Cross, Sevenchurches, Co. Wicklow
Co. Wicklow |
Crosses & Monuments
In the stone store of a visitor centre in Glendalough's wider monastic landscape, a fragment of an early medieval cross sits quietly measured and catalogued, waiting for the attention it rarely receives.
It is the lower portion of a cross shaft, surviving to a total length of 0.88 metres, and it retains its tenon, the shaped projection at the base that would once have slotted down into a separate stone socket to hold the whole cross upright. That the tenon survives at all is worth noting; it gives a precise sense of how such crosses were engineered, fitted together from separate dressed stones rather than carved from a single block.

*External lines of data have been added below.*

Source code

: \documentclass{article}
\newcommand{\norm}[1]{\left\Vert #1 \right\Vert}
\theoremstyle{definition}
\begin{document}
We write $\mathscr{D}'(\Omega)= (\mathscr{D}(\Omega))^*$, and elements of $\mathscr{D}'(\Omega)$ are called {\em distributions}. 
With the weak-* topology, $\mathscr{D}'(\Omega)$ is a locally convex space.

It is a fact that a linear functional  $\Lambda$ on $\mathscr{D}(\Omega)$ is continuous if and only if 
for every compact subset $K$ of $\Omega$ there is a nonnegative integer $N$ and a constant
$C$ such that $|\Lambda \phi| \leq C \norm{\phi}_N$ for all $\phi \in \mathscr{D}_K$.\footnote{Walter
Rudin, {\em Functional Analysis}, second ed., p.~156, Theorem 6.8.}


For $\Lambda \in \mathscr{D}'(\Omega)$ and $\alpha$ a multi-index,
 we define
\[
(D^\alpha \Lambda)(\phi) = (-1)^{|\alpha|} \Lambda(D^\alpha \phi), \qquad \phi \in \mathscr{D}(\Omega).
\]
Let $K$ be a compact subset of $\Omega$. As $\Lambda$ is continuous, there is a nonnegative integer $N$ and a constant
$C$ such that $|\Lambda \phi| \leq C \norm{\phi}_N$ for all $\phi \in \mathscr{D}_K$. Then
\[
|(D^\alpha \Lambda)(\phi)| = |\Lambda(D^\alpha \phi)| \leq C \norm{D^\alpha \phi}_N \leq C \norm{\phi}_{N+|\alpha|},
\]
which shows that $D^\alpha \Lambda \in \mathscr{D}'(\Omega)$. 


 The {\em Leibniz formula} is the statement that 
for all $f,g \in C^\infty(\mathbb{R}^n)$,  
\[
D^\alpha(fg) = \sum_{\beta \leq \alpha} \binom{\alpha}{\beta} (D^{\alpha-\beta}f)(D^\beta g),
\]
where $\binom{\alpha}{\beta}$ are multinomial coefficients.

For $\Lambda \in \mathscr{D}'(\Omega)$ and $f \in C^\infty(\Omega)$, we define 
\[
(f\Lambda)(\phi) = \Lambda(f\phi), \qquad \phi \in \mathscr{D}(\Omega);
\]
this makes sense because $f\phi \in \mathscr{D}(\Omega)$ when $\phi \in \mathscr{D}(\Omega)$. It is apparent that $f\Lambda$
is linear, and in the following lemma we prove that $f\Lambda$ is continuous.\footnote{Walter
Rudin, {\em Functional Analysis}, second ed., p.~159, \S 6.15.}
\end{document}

The site is Sevenchurches, the local name for the early Christian monastic complex at Glendalough in County Wicklow, one of the most significant ecclesiastical settlements in early medieval Ireland. The cross fragment measures 0.38 metres at its widest and just 0.10 metres thick, proportions that suggest a relatively slender, upright form rather than the broad slab-like profile of some early Irish stone crosses. The tenon itself is 0.16 metres long and 0.29 metres wide, and notably it sits flush with one face of the shaft rather than being centred, a small but telling detail about how the piece was worked. On the upper face, as recorded in 2005, there is linear decoration, carved lines whose precise pattern is not described further but which place the fragment within the long tradition of ornamental stonework associated with Irish monastic sites.